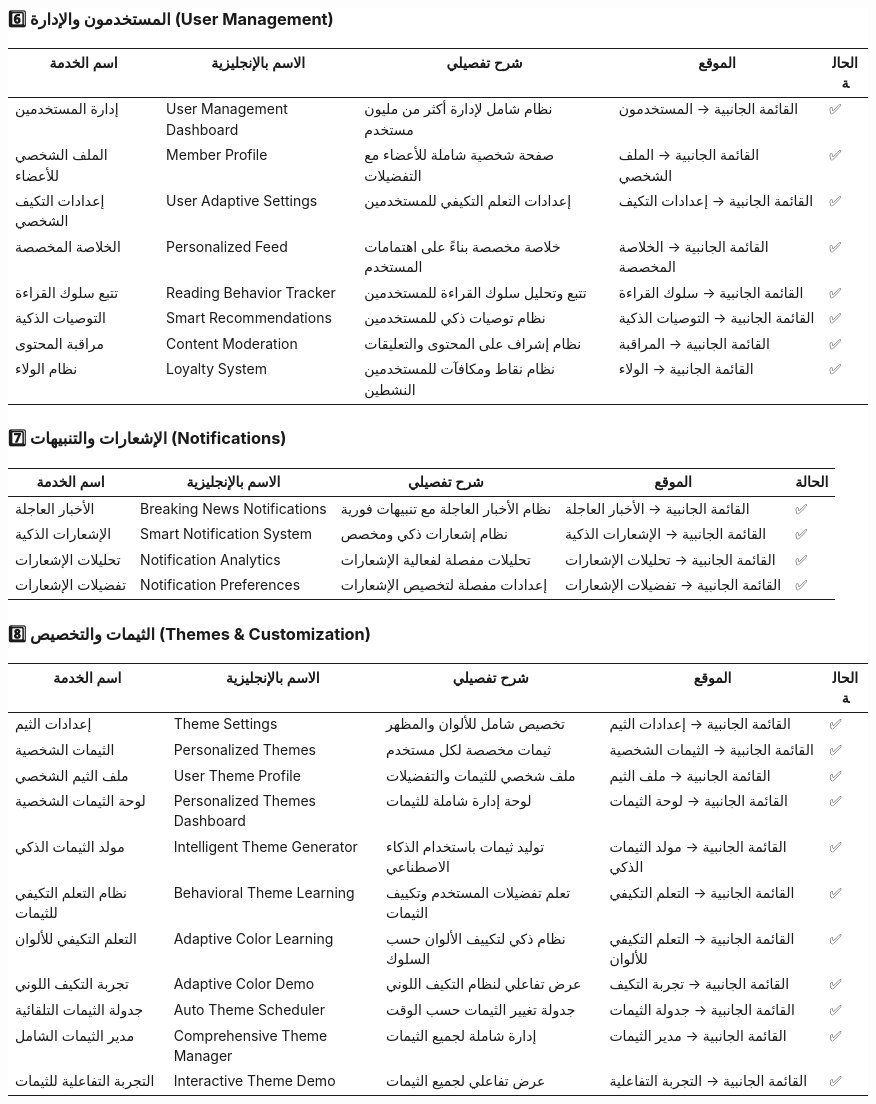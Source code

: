 ### 6️⃣ **المستخدمون والإدارة** (User Management)

| اسم الخدمة | الاسم بالإنجليزية | شرح تفصيلي | الموقع | الحالة |
|-------------|-------------------|-------------|---------|---------|
| إدارة المستخدمين | User Management Dashboard | نظام شامل لإدارة أكثر من مليون مستخدم | القائمة الجانبية → المستخدمون | ✅ |
| الملف الشخصي للأعضاء | Member Profile | صفحة شخصية شاملة للأعضاء مع التفضيلات | القائمة الجانبية → الملف الشخصي | ✅ |
| إعدادات التكيف الشخصي | User Adaptive Settings | إعدادات التعلم التكيفي للمستخدمين | القائمة الجانبية → إعدادات التكيف | ✅ |
| الخلاصة المخصصة | Personalized Feed | خلاصة مخصصة بناءً على اهتمامات المستخدم | القائمة الجانبية → الخلاصة المخصصة | ✅ |
| تتبع سلوك القراءة | Reading Behavior Tracker | تتبع وتحليل سلوك القراءة للمستخدمين | القائمة الجانبية → سلوك القراءة | ✅ |
| التوصيات الذكية | Smart Recommendations | نظام توصيات ذكي للمستخدمين | القائمة الجانبية → التوصيات الذكية | ✅ |
| مراقبة المحتوى | Content Moderation | نظام إشراف على المحتوى والتعليقات | القائمة الجانبية → المراقبة | ✅ |
| نظام الولاء | Loyalty System | نظام نقاط ومكافآت للمستخدمين النشطين | القائمة الجانبية → الولاء | ✅ |

### 7️⃣ **الإشعارات والتنبيهات** (Notifications)

| اسم الخدمة | الاسم بالإنجليزية | شرح تفصيلي | الموقع | الحالة |
|-------------|-------------------|-------------|---------|---------|
| الأخبار العاجلة | Breaking News Notifications | نظام الأخبار العاجلة مع تنبيهات فورية | القائمة الجانبية → الأخبار العاجلة | ✅ |
| الإشعارات الذكية | Smart Notification System | نظام إشعارات ذكي ومخصص | القائمة الجانبية → الإشعارات الذكية | ✅ |
| تحليلات الإشعارات | Notification Analytics | تحليلات مفصلة لفعالية الإشعارات | القائمة الجانبية → تحليلات الإشعارات | ✅ |
| تفضيلات الإشعارات | Notification Preferences | إعدادات مفصلة لتخصيص الإشعارات | القائمة الجانبية → تفضيلات الإشعارات | ✅ |

### 8️⃣ **الثيمات والتخصيص** (Themes & Customization)

| اسم الخدمة | الاسم بالإنجليزية | شرح تفصيلي | الموقع | الحالة |
|-------------|-------------------|-------------|---------|---------|
| إعدادات الثيم | Theme Settings | تخصيص شامل للألوان والمظهر | القائمة الجانبية → إعدادات الثيم | ✅ |
| الثيمات الشخصية | Personalized Themes | ثيمات مخصصة لكل مستخدم | القائمة الجانبية → الثيمات الشخصية | ✅ |
| ملف الثيم الشخصي | User Theme Profile | ملف شخصي للثيمات والتفضيلات | القائمة الجانبية → ملف الثيم | ✅ |
| لوحة الثيمات الشخصية | Personalized Themes Dashboard | لوحة إدارة شاملة للثيمات | القائمة الجانبية → لوحة الثيمات | ✅ |
| مولد الثيمات الذكي | Intelligent Theme Generator | توليد ثيمات باستخدام الذكاء الاصطناعي | القائمة الجانبية → مولد الثيمات الذكي | ✅ |
| نظام التعلم التكيفي للثيمات | Behavioral Theme Learning | تعلم تفضيلات المستخدم وتكييف الثيمات | القائمة الجانبية → التعلم التكيفي | ✅ |
| التعلم التكيفي للألوان | Adaptive Color Learning | نظام ذكي لتكييف الألوان حسب السلوك | القائمة الجانبية → التعلم التكيفي للألوان | ✅ |
| تجربة التكيف اللوني | Adaptive Color Demo | عرض تفاعلي لنظام التكيف اللوني | القائمة الجانبية → تجربة التكيف | ✅ |
| جدولة الثيمات التلقائية | Auto Theme Scheduler | جدولة تغيير الثيمات حسب الوقت | القائمة الجانبية → جدولة الثيمات | ✅ |
| مدير الثيمات الشامل | Comprehensive Theme Manager | إدارة شاملة لجميع الثيمات | القائمة الجانبية → مدير الثيمات | ✅ |
| التجربة التفاعلية للثيمات | Interactive Theme Demo | عرض تفاعلي لجميع الثيمات | القائمة الجانبية → التجربة التفاعلية | ✅ |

☆ ☆ ☆

The response should consist of the lines above from the first through the one containing "القراءة | ✅ |", transcribed exactly, with every picture left out.

| Task result |
Source code

: ### 6️⃣ **المستخدمون والإدارة** (User Management)

| اسم الخدمة | الاسم بالإنجليزية | شرح تفصيلي | الموقع | الحالة |
|-------------|-------------------|-------------|---------|---------|
| إدارة المستخدمين | User Management Dashboard | نظام شامل لإدارة أكثر من مليون مستخدم | القائمة الجانبية → المستخدمون | ✅ |
| الملف الشخصي للأعضاء | Member Profile | صفحة شخصية شاملة للأعضاء مع التفضيلات | القائمة الجانبية → الملف الشخصي | ✅ |
| إعدادات التكيف الشخصي | User Adaptive Settings | إعدادات التعلم التكيفي للمستخدمين | القائمة الجانبية → إعدادات التكيف | ✅ |
| الخلاصة المخصصة | Personalized Feed | خلاصة مخصصة بناءً على اهتمامات المستخدم | القائمة الجانبية → الخلاصة المخصصة | ✅ |
| تتبع سلوك القراءة | Reading Behavior Tracker | تتبع وتحليل سلوك القراءة للمستخدمين | القائمة الجانبية → سلوك القراءة | ✅ |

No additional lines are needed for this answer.